Your examples/second is small because you are running this on CPU, not GPU. Try running it in Google Colab if you do not have access to a GPU. Also, that value is not really indicative of examples per epoch but rather it is the speed at which examples are training the model and that is why it won’t significantly effect your final AUC and hit-rate results.
Hi, The paper didn’t say the W’ in the output layer come from another embedding matrix. It is a purely fully connected layer in the paper. However, in this chapter, the v’ in the output layers comes from embedding matrix? could you elaborate that? many thanks!
Hi, thanks for the tutorial!
I think there is a typo in line 2762, it should be all_items = set([i for i in range(num_items)]) not all_items = set([i for i in range(num_users)])
In my opinion, the function of the embedding matrix and fully connected layer is exactly the same. The purpose of using the embedding matrix here is likely to cut down the computing complexity. Since when we use an embedding matrix, we can retrieve the embedding of a specific item conveniently. In this way, we can avoid calculating the result of linear layer for every item.

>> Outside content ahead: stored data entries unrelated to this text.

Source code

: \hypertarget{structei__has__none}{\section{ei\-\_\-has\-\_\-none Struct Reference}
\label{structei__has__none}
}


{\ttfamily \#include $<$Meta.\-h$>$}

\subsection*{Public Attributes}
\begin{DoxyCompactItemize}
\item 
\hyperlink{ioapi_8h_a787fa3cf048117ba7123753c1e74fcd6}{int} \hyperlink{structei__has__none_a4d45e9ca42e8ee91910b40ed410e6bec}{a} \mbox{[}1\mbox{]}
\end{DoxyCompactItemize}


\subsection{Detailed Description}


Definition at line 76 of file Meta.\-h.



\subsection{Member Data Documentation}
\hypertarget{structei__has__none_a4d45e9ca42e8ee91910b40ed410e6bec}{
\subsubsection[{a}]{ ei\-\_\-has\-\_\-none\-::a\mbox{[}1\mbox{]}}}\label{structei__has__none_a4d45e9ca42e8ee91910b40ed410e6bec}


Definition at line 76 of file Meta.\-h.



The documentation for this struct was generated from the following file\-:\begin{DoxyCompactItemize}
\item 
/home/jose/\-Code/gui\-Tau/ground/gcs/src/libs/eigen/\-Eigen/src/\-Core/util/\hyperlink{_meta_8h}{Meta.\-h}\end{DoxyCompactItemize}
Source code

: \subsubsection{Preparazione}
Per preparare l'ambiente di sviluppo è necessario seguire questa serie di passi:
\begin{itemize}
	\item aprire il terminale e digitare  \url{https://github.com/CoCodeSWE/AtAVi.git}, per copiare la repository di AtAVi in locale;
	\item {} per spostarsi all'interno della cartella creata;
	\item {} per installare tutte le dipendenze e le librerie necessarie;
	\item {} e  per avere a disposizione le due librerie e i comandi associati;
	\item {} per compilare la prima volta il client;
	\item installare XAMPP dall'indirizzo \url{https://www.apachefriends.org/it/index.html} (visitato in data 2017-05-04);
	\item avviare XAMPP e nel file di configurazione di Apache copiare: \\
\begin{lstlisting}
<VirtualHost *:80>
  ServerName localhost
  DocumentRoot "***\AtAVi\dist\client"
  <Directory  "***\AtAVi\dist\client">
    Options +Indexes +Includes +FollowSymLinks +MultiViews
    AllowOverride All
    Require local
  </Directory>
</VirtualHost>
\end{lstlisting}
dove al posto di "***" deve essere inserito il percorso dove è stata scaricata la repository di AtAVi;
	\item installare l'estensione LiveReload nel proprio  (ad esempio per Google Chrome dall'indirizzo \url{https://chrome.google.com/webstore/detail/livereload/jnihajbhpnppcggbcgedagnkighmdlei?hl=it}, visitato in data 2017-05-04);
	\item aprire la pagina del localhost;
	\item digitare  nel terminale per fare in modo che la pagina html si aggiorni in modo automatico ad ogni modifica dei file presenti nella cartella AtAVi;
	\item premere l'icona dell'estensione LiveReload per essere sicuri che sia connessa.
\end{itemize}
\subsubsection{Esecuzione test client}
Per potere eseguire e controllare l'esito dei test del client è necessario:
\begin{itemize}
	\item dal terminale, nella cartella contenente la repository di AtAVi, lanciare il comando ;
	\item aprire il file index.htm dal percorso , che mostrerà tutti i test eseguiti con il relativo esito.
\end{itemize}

Hi. As far as I understand, the author of this tutorial compared the W’ in the paper to the item embedding matrix V in the tutorial. Because y(u,t) = W’ [z, pu] T+ b’ is similar to the dot product of item vector and user vector with an additional bias term. But the matrix V in this tutorial, which is self.Q_prime in model implementation code, is not a fixed embedding matrix but a model parameter. The value of each element in self.Q_prime is learned in the training process just as the paper indicated.